▶ _TASK DIRECTIONS_
Where the line containing "<p>Conheça a origem" appears, end your copy; everything from the first line of the records below up to and including it must be reproduced exactly.
* * *
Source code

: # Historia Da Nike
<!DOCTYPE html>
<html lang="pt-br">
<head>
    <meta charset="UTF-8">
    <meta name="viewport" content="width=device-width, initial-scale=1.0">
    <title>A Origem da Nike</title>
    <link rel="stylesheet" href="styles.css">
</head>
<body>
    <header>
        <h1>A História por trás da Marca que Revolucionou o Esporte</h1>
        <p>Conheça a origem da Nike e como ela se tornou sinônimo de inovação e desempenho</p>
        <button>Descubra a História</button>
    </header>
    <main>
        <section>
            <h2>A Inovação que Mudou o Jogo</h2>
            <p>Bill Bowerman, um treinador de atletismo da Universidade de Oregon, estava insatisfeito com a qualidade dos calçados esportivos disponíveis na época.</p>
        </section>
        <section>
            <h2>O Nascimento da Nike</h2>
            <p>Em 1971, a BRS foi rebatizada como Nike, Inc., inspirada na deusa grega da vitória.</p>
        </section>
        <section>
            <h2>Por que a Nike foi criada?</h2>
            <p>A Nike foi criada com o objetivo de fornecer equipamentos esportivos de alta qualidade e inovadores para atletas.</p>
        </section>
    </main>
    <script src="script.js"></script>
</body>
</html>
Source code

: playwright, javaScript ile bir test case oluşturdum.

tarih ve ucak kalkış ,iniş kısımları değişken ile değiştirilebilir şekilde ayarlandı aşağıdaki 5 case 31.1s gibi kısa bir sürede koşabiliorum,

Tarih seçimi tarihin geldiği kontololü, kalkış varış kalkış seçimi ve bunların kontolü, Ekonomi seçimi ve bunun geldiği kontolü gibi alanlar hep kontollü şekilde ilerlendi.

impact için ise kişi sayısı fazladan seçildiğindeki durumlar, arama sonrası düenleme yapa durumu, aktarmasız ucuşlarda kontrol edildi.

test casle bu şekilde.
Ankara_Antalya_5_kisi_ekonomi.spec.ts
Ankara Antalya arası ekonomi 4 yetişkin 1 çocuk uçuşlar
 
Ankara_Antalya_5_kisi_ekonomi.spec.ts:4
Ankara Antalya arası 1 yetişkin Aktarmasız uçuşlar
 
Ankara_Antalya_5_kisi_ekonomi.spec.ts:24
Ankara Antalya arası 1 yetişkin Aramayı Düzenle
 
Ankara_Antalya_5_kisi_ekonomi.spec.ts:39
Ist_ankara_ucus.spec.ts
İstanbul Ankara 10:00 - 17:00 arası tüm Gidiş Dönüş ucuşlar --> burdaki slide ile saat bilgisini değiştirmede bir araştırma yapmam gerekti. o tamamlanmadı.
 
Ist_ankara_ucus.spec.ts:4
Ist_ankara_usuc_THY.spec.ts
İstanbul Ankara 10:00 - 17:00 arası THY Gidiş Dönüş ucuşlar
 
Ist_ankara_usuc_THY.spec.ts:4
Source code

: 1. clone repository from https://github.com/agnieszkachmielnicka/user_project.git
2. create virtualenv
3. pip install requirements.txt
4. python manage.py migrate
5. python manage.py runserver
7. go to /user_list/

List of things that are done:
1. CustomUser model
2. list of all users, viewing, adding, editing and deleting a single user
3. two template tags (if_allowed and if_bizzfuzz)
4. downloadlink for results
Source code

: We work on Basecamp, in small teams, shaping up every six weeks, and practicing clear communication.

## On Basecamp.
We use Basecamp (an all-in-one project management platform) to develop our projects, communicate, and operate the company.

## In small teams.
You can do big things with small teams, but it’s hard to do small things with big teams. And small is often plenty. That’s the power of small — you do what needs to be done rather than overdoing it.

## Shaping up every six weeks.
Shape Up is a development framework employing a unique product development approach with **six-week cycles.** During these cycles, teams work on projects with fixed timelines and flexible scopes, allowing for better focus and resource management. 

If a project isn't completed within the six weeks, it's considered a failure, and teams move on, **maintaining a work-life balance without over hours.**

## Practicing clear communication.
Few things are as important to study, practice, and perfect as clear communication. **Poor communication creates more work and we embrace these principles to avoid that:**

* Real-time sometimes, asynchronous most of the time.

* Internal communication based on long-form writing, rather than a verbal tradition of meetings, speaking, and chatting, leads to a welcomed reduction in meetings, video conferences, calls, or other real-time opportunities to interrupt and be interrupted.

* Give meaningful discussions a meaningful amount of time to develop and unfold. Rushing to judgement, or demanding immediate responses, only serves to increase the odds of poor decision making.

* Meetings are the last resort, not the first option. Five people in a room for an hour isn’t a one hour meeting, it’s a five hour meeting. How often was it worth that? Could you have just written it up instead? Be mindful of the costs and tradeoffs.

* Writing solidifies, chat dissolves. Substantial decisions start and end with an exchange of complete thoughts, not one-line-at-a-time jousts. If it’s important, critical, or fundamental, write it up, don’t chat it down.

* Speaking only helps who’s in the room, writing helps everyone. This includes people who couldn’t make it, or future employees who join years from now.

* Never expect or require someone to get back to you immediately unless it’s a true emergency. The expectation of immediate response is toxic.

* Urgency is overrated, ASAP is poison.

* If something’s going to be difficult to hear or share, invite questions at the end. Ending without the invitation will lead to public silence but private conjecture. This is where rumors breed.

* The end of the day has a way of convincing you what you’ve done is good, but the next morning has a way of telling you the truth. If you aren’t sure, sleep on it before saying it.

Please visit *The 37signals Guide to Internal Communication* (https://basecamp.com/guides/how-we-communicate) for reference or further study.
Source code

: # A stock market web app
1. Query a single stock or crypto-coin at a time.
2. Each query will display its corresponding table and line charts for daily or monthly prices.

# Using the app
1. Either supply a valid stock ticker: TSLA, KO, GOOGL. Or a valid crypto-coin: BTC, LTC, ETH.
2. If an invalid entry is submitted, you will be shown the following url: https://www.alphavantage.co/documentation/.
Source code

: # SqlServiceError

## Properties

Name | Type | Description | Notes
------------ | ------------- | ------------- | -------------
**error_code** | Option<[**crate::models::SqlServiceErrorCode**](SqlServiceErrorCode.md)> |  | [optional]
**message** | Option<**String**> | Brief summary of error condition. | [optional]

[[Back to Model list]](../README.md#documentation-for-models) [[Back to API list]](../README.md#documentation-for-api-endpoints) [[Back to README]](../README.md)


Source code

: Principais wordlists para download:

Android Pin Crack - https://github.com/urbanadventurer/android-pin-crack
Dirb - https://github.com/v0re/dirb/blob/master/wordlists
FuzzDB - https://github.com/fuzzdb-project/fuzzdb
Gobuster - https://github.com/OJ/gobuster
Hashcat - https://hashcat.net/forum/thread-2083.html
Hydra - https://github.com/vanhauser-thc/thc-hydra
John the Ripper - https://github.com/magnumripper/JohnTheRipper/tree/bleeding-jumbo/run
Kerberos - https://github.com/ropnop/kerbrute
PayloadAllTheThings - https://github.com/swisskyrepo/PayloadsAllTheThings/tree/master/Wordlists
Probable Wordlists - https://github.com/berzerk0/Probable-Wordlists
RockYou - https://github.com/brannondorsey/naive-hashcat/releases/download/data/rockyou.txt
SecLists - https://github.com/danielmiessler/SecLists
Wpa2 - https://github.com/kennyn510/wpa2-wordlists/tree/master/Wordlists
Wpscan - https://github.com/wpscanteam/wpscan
* * *
▶ _ANSWER BELOW_
Source code

: # Historia Da Nike
<!DOCTYPE html>
<html lang="pt-br">
<head>
    <meta charset="UTF-8">
    <meta name="viewport" content="width=device-width, initial-scale=1.0">
    <title>A Origem da Nike</title>
    <link rel="stylesheet" href="styles.css">
</head>
<body>
    <header>
        <h1>A História por trás da Marca que Revolucionou o Esporte</h1>
        <p>Conheça a origem da Nike e como ela se tornou sinônimo de inovação e desempenho</p>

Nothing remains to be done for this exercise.